Performance at the Drum Tower

==History==
The Drum Tower was built in 1272 during the Yuan dynasty. At that time the city was called Khanbaliq and the tower was named the Tower of Orderly Administration (齐政楼 (Qízhènglóu)). The name symbolizes what were known as the comprising elements of the universe in ancient China, including metal, wood, water, fire, earth, the sun and the moon. In 1420, during the reign of the Yongle Emperor, the building was rebuilt to the east of its original site. The Qing dynasty carried out important renovations in 1800. Following the Beijing Coup in 1924, Feng Yuxiang removed the official status of the towers, replacing them with Western time-keeping methods, and renamed the building as the Tower of Clarifying Shame (明耻楼 (Míngchǐlóu)). Objects related to the Eight-Nation Alliance's invasion of Beijing and later the May 30 Massacre of 1925 were put on display, turning the towers into a museum. The upper story of the Drum Tower currently serves as the People's Cultural Hall of the Dongcheng District.

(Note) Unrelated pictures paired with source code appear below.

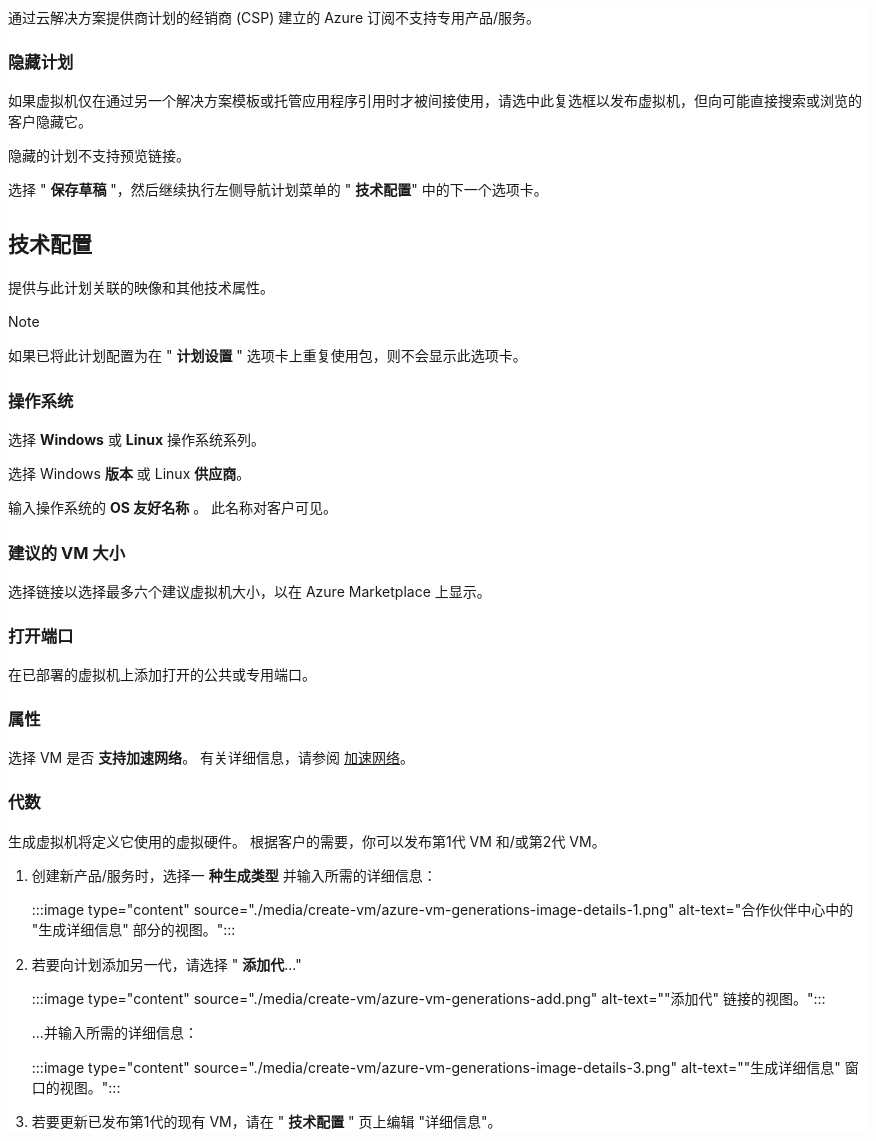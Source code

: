 通过云解决方案提供商计划的经销商 (CSP) 建立的 Azure 订阅不支持专用产品/服务。

### <a name="hide-plan"></a>隐藏计划

如果虚拟机仅在通过另一个解决方案模板或托管应用程序引用时才被间接使用，请选中此复选框以发布虚拟机，但向可能直接搜索或浏览的客户隐藏它。

隐藏的计划不支持预览链接。

选择 " **保存草稿** "，然后继续执行左侧导航计划菜单的 " **技术配置**" 中的下一个选项卡。

## <a name="technical-configuration"></a>技术配置

提供与此计划关联的映像和其他技术属性。

> [!NOTE]
> 如果已将此计划配置为在 " **计划设置** " 选项卡上重复使用包，则不会显示此选项卡。

### <a name="operating-system"></a>操作系统

选择 **Windows** 或 **Linux** 操作系统系列。

选择 Windows **版本** 或 Linux **供应商**。

输入操作系统的 **OS 友好名称** 。 此名称对客户可见。

### <a name="recommended-vm-sizes"></a>建议的 VM 大小

选择链接以选择最多六个建议虚拟机大小，以在 Azure Marketplace 上显示。

### <a name="open-ports"></a>打开端口

在已部署的虚拟机上添加打开的公共或专用端口。

### <a name="properties"></a>属性

选择 VM 是否 **支持加速网络**。 有关详细信息，请参阅 [加速网络](https://go.microsoft.com/fwlink/?linkid=2124513)。

### <a name="generations"></a>代数

生成虚拟机将定义它使用的虚拟硬件。 根据客户的需要，你可以发布第1代 VM 和/或第2代 VM。

1. 创建新产品/服务时，选择一 **种生成类型** 并输入所需的详细信息：

    :::image type="content" source="./media/create-vm/azure-vm-generations-image-details-1.png" alt-text="合作伙伴中心中的 &quot;生成详细信息&quot; 部分的视图。":::

2. 若要向计划添加另一代，请选择 " **添加代**..."

    :::image type="content" source="./media/create-vm/azure-vm-generations-add.png" alt-text="&quot;添加代&quot; 链接的视图。":::

    ...并输入所需的详细信息：

    :::image type="content" source="./media/create-vm/azure-vm-generations-image-details-3.png" alt-text="&quot;生成详细信息&quot; 窗口的视图。":::


3. 若要更新已发布第1代的现有 VM，请在 " **技术配置** " 页上编辑 "详细信息"。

In the 1980s, after much repair work, the Bell and Drum Towers were opened to tourists.

During the 2008 Summer Olympics, held in Beijing, three people were stabbed at the Drum Tower, resulting in one death.

==Architecture==
The Drum Tower is a 47 m-tall two-story building made of wood. The upper story of the building housed one main drum and 24 smaller drums, of which only the main drum remains. New drums have been made to replace them. Nearby stands the Bell Tower, a 33 m-tall edifice with gray walls and a green glazed roof.